Raven And Lenore: Titans #34 Reviewed
by Josh Davison
[*Mild Spoilers Ahead!]
Mother Blood has captured Steel and Green Lantern Kyle Rayner and is using the Primordial Red to drain their powers and chart a multiversal map. Ernest has become aware of what Mother Blood is doing in Unearth, and he intends to put a stop to it. Meanwhile, Lenore, the aspect of Raven that was left in Unearth, goes out to kill the rest of the Titans.
Titans #34 finds the team broken, scattered, and barely staying alive in the fantasy-esque setting of Unearth while Mother Blood works to bring the team to permanent end.
This issue also highlights a problem the book has had since the post-No Justice restructuring and intensified with Nightwing’s departure.
In short, the book likes beating up its heroes just a little too much. While it’s a truth of storytelling that the best tales of heroic victory come at the end of extreme hardship and tribulation, Titans doesn’t strike the balance that is needed to make it gel.

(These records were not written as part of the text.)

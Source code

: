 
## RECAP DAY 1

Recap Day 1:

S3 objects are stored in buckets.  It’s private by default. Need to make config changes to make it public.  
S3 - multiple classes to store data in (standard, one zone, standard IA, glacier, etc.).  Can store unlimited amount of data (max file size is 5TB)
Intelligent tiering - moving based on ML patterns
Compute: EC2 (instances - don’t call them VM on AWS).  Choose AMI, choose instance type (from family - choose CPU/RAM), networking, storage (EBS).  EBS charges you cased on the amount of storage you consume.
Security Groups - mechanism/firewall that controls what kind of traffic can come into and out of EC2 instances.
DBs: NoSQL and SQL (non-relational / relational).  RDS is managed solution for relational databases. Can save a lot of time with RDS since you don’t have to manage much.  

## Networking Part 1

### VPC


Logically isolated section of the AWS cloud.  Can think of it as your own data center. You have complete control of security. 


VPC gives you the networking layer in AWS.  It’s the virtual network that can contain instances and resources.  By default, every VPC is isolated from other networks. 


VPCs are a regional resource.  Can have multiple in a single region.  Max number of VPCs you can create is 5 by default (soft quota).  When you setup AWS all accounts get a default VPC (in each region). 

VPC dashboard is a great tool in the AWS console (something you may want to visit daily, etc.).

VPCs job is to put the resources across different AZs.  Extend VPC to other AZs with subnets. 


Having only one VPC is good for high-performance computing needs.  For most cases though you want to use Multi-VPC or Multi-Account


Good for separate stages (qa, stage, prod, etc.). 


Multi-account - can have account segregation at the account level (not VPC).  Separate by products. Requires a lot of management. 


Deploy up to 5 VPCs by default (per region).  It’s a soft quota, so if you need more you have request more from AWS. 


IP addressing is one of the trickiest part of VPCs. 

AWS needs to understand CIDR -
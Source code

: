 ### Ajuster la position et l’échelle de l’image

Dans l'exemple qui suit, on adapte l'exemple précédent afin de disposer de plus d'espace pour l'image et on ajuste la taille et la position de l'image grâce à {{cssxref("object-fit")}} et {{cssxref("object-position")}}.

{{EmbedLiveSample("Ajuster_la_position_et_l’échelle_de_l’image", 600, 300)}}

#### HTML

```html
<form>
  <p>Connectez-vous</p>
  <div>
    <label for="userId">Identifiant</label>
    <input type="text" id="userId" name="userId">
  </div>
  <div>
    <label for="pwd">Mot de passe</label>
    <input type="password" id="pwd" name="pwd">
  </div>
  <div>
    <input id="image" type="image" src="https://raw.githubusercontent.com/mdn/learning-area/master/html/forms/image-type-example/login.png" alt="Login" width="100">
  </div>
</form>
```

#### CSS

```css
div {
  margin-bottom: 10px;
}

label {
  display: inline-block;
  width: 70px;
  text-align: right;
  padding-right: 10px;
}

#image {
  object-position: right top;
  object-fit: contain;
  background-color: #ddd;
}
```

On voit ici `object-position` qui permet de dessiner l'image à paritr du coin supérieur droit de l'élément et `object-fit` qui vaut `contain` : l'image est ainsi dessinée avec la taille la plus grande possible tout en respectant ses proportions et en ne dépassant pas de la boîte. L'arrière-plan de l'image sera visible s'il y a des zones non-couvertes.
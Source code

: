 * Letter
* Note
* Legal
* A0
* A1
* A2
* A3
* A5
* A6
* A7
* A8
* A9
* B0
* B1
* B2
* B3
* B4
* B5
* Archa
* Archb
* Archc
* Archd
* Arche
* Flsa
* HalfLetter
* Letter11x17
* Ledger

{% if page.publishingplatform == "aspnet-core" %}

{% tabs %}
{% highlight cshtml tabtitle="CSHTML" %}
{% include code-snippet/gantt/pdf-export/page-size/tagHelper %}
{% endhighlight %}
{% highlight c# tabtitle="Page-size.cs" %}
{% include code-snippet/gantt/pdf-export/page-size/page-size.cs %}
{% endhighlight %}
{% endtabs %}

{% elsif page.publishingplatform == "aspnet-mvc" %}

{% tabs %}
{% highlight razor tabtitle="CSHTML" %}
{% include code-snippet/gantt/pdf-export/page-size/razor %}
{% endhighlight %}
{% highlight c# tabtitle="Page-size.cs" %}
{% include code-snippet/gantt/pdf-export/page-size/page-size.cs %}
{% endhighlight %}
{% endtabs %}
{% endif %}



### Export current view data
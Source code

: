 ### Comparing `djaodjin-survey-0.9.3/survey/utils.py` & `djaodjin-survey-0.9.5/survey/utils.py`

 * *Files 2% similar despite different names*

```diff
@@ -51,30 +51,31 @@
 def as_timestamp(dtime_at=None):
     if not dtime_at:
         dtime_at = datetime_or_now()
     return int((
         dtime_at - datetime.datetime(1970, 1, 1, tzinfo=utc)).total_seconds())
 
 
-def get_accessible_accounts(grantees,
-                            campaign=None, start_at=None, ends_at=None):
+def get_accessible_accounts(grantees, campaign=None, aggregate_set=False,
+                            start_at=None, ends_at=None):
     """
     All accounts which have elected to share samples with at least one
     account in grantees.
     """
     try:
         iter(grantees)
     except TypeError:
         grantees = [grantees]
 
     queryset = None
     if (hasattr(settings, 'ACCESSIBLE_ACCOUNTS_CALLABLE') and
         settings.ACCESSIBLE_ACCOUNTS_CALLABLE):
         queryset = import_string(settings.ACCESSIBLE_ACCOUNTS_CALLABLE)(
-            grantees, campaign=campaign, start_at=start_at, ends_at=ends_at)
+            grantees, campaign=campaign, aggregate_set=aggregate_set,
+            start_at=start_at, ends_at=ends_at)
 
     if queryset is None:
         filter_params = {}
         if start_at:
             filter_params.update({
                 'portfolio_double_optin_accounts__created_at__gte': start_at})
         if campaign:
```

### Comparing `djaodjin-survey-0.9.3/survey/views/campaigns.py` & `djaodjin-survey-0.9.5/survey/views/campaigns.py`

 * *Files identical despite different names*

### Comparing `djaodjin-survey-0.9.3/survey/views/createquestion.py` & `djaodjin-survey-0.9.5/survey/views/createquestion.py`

With Titans (again, specifying post No Justice, almost everything before that since their Rebirth return was brilliant), it just feels like we get a few issues of watching the team being beaten, abused physically and emotionally, and then barely scrape out a victory that is immediately undone at the beginning of the next issue.
The team took their hits before the No Justice lineup change, but it was tempered by the moments of team bonding and the general sense of camaraderie. The book doesn’t really have any of that anymore, even as the new group slowly bonds.
Mother Blood just isn’t shaking out to be a particularly interesting villain either. She’s just another world-conqueror with an admittedly sweet costume.
Bruno Redondo’s artwork is quite fantastic at least. The detailing and texturing are great, and there are some close-ups of Mother Blood that do hint at a truly haunting figure, even if the narrative doesn’t quite bear that out. Marcelo Maiolo’s color work is vibrant and powerful too.
Titans #34, all told, isn’t an awful read. There are moments scattered throughout that keep you from getting bored or disinterested, and Redondo and Maiolo provide great visuals. However, the book’s perpetual gloom and destruction make it difficult to wholeheartedly recommend.
Titans #34 comes to us from writer Dan Abnett, artist Bruno Redondo, color artist Marcelo Maiolo, letterer Dave Sharpe, cover artist Mico Suayan with Blond, and variant cover artist Tyler Kirkham with Arif Prianto.